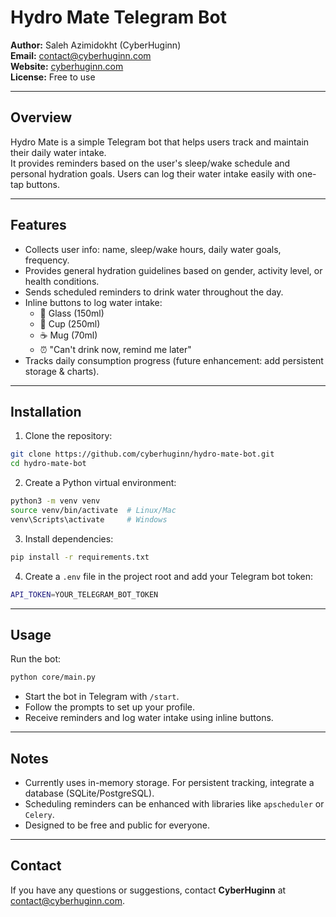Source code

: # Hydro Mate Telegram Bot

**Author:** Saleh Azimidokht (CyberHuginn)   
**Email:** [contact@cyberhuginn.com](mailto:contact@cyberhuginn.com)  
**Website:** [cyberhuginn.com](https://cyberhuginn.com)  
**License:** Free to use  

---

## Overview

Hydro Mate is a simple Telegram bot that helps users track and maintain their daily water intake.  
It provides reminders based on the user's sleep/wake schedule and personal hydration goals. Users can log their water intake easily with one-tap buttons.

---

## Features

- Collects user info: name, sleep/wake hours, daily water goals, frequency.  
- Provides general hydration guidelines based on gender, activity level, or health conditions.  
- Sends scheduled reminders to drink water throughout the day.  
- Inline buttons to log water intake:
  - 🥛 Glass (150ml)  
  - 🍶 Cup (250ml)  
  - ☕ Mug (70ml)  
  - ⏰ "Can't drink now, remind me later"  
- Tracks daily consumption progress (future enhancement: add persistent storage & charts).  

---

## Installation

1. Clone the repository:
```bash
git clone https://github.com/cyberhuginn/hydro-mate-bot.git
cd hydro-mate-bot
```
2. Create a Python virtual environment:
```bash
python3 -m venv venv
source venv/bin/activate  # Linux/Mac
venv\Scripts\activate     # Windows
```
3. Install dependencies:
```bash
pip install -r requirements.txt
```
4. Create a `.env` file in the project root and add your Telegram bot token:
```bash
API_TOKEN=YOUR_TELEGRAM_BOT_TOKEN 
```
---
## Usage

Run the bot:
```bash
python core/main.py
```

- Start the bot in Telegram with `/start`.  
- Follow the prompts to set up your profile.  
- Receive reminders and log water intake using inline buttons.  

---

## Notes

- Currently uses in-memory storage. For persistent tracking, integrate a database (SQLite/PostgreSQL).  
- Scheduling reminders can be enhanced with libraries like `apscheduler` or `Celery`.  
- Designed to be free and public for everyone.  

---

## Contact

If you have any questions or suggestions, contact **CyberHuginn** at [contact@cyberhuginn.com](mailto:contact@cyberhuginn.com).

**********

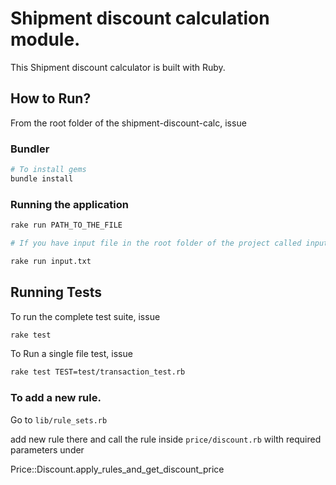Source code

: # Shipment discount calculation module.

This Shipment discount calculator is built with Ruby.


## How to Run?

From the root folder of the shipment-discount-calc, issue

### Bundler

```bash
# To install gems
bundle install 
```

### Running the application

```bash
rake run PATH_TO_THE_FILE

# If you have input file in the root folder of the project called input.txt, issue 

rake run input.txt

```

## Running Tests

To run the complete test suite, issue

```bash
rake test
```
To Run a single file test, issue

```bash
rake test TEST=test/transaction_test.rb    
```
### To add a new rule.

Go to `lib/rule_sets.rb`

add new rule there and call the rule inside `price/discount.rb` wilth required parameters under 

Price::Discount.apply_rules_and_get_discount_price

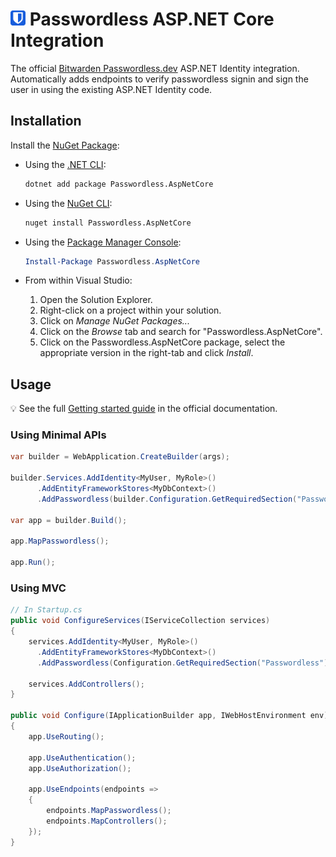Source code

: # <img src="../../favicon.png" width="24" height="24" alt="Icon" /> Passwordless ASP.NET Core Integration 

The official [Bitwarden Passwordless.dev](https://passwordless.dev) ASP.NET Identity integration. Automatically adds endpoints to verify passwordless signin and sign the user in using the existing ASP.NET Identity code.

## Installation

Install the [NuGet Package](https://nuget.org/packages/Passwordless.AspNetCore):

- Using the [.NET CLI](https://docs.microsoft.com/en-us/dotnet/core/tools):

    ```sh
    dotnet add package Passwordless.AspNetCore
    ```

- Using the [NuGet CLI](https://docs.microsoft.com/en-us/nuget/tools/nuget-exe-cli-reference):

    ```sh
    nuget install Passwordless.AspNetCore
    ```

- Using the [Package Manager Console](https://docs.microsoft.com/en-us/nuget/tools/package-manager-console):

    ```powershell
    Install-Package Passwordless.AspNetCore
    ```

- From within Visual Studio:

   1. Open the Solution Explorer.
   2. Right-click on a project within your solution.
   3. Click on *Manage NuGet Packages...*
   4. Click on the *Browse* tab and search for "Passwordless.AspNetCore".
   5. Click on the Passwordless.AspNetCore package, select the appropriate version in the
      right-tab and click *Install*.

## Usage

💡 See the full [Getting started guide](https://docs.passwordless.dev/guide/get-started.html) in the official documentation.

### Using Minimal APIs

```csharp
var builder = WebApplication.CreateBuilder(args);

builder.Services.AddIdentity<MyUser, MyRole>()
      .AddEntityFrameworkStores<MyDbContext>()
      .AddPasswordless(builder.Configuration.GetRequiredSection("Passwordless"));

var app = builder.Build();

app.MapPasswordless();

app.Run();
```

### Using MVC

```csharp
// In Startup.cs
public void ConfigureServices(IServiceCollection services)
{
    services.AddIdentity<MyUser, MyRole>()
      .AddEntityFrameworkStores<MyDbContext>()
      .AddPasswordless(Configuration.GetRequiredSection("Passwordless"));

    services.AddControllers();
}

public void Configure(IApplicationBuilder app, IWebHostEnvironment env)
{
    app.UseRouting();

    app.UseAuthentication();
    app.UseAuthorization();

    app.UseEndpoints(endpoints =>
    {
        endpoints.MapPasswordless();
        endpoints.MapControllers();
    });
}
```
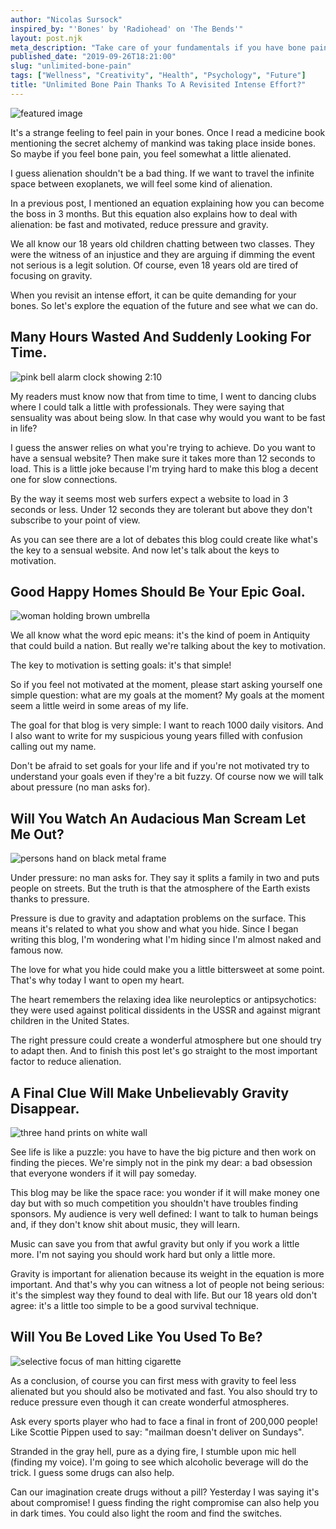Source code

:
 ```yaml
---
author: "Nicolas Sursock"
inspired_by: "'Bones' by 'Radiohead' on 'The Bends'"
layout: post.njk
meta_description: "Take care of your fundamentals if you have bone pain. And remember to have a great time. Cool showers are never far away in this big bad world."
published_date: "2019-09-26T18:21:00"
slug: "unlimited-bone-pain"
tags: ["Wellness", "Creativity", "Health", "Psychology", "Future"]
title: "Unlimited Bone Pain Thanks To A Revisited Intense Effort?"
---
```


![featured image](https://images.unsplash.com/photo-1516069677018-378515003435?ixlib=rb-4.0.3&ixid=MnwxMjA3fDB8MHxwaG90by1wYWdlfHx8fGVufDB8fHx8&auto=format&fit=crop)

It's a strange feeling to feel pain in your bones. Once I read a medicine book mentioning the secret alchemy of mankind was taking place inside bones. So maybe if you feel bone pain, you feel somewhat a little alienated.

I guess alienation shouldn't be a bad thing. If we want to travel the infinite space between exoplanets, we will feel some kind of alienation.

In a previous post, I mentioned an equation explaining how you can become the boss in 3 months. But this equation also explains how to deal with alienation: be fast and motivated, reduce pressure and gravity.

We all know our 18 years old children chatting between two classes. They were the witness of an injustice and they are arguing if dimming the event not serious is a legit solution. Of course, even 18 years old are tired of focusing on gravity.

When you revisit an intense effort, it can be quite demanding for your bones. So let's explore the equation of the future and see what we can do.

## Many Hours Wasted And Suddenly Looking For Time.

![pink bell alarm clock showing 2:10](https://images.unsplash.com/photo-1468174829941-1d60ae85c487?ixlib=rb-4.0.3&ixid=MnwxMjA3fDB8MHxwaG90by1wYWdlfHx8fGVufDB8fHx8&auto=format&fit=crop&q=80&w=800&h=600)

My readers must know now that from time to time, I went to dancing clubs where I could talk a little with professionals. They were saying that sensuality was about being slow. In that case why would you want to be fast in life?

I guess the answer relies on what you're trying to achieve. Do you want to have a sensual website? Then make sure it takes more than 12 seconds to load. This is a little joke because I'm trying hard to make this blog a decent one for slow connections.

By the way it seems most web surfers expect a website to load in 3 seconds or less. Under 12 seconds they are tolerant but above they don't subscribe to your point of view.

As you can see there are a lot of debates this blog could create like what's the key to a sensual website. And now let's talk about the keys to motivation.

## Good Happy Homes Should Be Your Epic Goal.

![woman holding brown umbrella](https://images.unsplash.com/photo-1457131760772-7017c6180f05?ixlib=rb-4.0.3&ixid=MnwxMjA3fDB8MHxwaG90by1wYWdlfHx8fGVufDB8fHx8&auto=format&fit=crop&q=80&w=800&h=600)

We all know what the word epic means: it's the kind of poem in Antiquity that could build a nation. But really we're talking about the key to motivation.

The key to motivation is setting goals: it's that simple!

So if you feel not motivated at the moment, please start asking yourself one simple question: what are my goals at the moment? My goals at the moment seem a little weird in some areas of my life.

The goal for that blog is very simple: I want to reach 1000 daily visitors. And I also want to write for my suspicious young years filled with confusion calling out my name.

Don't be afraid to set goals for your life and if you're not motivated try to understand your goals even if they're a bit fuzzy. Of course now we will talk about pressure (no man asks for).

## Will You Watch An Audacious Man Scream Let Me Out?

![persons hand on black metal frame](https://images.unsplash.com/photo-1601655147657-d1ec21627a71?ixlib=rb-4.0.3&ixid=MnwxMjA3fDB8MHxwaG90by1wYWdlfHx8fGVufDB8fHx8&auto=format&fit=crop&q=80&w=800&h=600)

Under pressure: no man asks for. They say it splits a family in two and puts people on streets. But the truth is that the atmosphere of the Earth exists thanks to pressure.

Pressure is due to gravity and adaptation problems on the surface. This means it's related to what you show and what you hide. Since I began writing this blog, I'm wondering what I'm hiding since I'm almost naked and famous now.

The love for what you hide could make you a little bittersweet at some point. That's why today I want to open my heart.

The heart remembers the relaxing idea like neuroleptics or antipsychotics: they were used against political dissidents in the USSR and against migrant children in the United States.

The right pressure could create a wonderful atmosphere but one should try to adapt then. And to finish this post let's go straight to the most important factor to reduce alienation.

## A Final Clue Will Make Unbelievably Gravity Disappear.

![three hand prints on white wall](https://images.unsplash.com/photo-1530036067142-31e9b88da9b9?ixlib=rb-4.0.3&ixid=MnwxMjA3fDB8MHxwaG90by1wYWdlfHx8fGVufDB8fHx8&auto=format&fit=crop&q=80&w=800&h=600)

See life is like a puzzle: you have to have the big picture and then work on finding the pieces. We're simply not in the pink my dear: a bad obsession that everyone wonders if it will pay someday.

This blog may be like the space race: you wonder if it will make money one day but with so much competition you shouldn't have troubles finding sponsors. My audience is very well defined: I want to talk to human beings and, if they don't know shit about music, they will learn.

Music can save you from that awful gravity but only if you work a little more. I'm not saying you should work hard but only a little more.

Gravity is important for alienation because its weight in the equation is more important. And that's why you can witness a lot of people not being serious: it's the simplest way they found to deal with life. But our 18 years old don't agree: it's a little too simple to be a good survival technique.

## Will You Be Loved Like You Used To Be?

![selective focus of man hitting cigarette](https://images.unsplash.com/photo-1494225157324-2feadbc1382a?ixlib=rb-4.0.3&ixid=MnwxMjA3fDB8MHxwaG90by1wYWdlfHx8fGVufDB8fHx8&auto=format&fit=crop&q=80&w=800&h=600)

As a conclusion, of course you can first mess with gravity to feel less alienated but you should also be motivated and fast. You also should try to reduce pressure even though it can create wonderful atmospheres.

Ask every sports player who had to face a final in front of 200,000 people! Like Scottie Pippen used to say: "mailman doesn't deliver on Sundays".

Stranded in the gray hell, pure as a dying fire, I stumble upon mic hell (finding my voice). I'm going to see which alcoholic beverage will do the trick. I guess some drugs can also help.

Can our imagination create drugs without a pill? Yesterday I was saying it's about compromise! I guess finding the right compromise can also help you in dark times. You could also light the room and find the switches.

**********

__Exercise goal__.
Look above for the line holding "4. Create a" and the line holding "If you have any", then output exactly those two lines and every line between them, nothing more.

__Reply to the exercise__.
4. Create a `.env` file in the project root and add your Telegram bot token:
```bash
API_TOKEN=YOUR_TELEGRAM_BOT_TOKEN 
```
---
## Usage

Run the bot:
```bash
python core/main.py
```

- Start the bot in Telegram with `/start`.  
- Follow the prompts to set up your profile.  
- Receive reminders and log water intake using inline buttons.  

---

## Notes

- Currently uses in-memory storage. For persistent tracking, integrate a database (SQLite/PostgreSQL).  
- Scheduling reminders can be enhanced with libraries like `apscheduler` or `Celery`.  
- Designed to be free and public for everyone.  

---

## Contact

If you have any questions or suggestions, contact **CyberHuginn** at [contact@cyberhuginn.com](mailto:contact@cyberhuginn.com).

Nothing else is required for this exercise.